### Work order
With the string "Manjaro" as the filter, copy each matching line from the records.

(Extracted data entries)
————————

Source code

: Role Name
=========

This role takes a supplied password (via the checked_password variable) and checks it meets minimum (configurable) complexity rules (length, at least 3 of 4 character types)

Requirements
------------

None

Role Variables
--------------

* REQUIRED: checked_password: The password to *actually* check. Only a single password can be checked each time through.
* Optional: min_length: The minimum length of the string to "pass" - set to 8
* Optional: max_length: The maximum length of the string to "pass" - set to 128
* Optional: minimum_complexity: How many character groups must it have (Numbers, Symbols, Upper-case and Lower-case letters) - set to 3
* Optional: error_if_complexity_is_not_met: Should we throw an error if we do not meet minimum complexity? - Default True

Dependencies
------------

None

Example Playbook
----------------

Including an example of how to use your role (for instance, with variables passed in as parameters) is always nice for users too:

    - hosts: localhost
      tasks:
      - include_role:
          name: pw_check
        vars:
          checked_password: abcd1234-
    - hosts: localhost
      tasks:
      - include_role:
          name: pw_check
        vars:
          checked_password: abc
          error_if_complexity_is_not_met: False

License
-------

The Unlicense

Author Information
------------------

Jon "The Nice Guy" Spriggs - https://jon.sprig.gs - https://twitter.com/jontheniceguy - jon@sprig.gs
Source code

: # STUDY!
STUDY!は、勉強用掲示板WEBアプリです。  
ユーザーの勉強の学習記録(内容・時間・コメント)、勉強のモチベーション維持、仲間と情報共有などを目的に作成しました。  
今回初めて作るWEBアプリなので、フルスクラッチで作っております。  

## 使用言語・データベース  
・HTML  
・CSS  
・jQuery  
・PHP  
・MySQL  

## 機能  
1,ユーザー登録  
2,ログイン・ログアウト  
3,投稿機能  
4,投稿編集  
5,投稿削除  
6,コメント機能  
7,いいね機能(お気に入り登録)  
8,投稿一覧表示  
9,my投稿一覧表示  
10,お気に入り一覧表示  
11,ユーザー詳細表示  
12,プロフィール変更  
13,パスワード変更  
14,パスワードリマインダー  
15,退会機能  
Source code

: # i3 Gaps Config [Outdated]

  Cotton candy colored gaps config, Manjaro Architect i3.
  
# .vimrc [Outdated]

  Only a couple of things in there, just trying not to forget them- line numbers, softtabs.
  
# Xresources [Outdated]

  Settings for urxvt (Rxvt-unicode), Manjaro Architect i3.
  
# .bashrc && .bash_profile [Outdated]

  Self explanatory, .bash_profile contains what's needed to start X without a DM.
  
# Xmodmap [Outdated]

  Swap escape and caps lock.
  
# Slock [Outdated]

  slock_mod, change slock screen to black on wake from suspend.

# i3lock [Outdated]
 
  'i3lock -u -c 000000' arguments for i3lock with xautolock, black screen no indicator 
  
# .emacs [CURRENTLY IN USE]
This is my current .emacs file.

————————

### Solution for this task
  Cotton candy colored gaps config, Manjaro Architect i3.
  Settings for urxvt (Rxvt-unicode), Manjaro Architect i3.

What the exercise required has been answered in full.